Exercise objective: Below are the records to transcribe exactly; do not include any images.

Segment Start: Given data

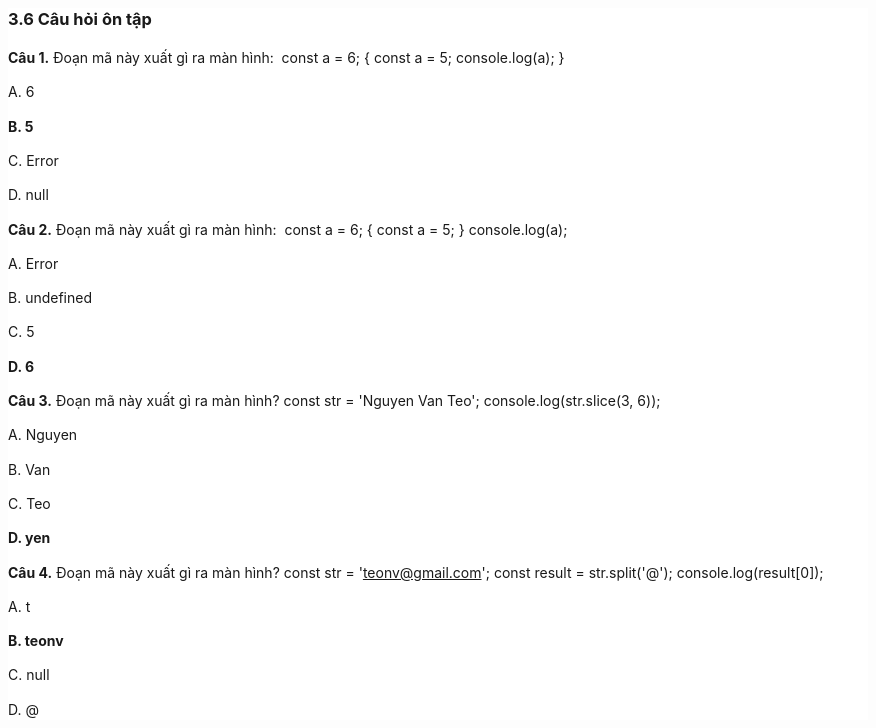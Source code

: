 ### 3.6 Câu hỏi ôn tập

**Câu 1.** Đoạn mã này xuất gì ra màn hình:  const a = 6; { const a = 5; console.log(a); }

A. 6

**B. 5**

C. Error

D. null

**Câu 2.** Đoạn mã này xuất gì ra màn hình:  const a = 6; { const a = 5; } console.log(a);

A. Error

B. undefined

C. 5

**D. 6**

**Câu 3.** Đoạn mã này xuất gì ra màn hình? const str = 'Nguyen Van Teo'; console.log(str.slice(3, 6));  

A. Nguyen

B. Van

C. Teo

**D. yen**

**Câu 4.** Đoạn mã này xuất gì ra màn hình? const str = 'teonv@gmail.com'; const result = str.split('@'); console.log(result\[0\]);

A. t

**B. teonv**

C. null

D. @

Segment End: Given data

Exercise answer:
Source code

: ### 3.6 Câu hỏi ôn tập

**Câu 1.** Đoạn mã này xuất gì ra màn hình:  const a = 6; { const a = 5; console.log(a); }

A. 6

**B. 5**

C. Error

D. null

**Câu 2.** Đoạn mã này xuất gì ra màn hình:  const a = 6; { const a = 5; } console.log(a);

A. Error

B. undefined

C. 5

**D. 6**

**Câu 3.** Đoạn mã này xuất gì ra màn hình? const str = 'Nguyen Van Teo'; console.log(str.slice(3, 6));  

A. Nguyen

B. Van

C. Teo

**D. yen**

**Câu 4.** Đoạn mã này xuất gì ra màn hình? const str = 'teonv@gmail.com'; const result = str.split('@'); console.log(result\[0\]);

A. t

**B. teonv**

C. null

D. @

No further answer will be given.